BIND 10 #2831: define and implement MemorySegmentMapped

Tue Apr 9 09:09:34 UTC 2013

#2831: define and implement MemorySegmentMapped
-------------------------------------+-------------------------------------
            Reporter:  jinmei        |                        Owner:
                Type:  task          |  jinmei
            Priority:  medium        |                       Status:
           Component:  data source   |  reviewing
            Keywords:                |                    Milestone:
           Sensitive:  0             |  Sprint-20130423
         Sub-Project:  DNS           |                   Resolution:
Estimated Difficulty:  5             |                 CVSS Scoring:
         Total Hours:  0             |              Defect Severity:  N/A
                                     |  Feature Depending on Ticket:
                                     |  shared memory data source
                                     |          Add Hours to Ticket:  0
                                     |                    Internal?:  0
-------------------------------------+-------------------------------------
Changes (by muks):

 * owner:  muks => jinmei

Comment:

 Hi Jinmei

 Apologies for the delayed review. Many factors took away time.
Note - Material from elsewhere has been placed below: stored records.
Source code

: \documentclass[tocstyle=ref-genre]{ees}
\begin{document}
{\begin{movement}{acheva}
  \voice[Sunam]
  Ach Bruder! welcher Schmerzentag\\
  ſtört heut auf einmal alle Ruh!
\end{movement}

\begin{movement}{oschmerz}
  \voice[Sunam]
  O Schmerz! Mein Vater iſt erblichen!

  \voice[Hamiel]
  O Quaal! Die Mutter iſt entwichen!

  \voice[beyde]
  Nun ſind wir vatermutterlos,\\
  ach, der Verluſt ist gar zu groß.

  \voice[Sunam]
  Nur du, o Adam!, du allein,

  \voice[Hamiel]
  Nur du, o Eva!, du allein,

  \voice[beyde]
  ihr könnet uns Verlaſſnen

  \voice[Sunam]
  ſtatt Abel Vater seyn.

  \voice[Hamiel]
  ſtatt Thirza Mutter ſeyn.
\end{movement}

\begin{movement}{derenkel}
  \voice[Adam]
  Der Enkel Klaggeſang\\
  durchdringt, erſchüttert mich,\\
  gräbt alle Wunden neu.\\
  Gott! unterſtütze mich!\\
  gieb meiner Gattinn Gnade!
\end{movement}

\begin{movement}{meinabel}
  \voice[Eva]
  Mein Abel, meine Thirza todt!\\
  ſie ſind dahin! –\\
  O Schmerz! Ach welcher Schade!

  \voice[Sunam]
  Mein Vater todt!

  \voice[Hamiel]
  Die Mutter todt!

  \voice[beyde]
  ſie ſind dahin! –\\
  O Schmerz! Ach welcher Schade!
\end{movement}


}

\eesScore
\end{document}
 Here are my review comments. I kept asking why something is designed the
 way it is, so some commentary on design decisions in the API doc would
 be helpful.

 * Let's look at the following API doc comment of `setNamedAddress()`:

 {{{
     /// \c addr must be 0 (NULL) or an address that belongs to this
 segment.
     /// The latter case means it must be the return value of a previous
 call
     /// to \c allocate().  The actual implementation is encouraged to
 detect
     /// violation of this restriction and signal it with an exception, but
     /// it's not an API requirement.  It's generally the caller's
     /// responsibility to meet the restriction.
     ///
 }}}

 It seems like this restriction can be enforced in the API itself to
 prevent programming mistakes, by having a single static method that
 allocates a memory buffer with an associated name. Deallocating can also
 be done similarly by passing the name string without requiring the
 (perhaps relocated) addresses.

 * The API doc comment of `allocate()`:
 {{{
     /// Depending on the implementation details, it may have to grow the
     /// internal memory segment (again, in an implementation dependent
 way)
     /// to allocate the required size of memory.  In that case the
     /// implementation must grow the internal segment sufficiently so the
     /// next call to allocate() for the same size will succeed, and throw
     /// a \c MemorySegmentGrown exception (not really allocating the
 memory
     /// yet).
     ///
     /// An application that uses this memory segment abstraction to
 allocate
     /// memory should expect this exception, and should normally catch it
     /// at an appropriate layer (which may be immediately after a call to
     /// \c allocate() or a bit higher layer).  It should interpret the
     /// exception as any raw address that belongs to the segment may have
     /// been remapped and must be re-fetched via an already established
     /// named address using the \c getNamedAddress() method.
     ///
 }}}

 Because `MemorySegmentGrown` is thrown and no memory is allocated
 according to the API doc, should the caller call `allocate()` again to
 allocate the memory?

 I am trying to follow the design behind why `MemorySegmentGrown` is an
 exception, and not a value returned as the method's return value, or in
 a method argument. It is not an exceptional situation that should be
 allowed to unwind the stack all the way upwards, even if by mistake.
 `allocate()` can return `NULL` and a `bool` in an argument this case,
 which the caller can use and pass on even to its caller.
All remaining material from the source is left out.